### DIRECTIONS
Below are the entries; return exactly the line with "## 2022년, 새해 복 많이 받으세요" and every later line, without anything else.

Items from a dataset:
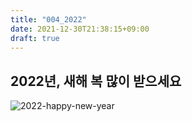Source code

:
```yaml
---
title: "004_2022"
date: 2021-12-30T21:38:15+09:00
draft: true
---
```


## 2022년, 새해 복 많이 받으세요

![2022-happy-new-year](/img/new-year2022.png)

### TASK OUTPUT
## 2022년, 새해 복 많이 받으세요

![2022-happy-new-year](/img/new-year2022.png)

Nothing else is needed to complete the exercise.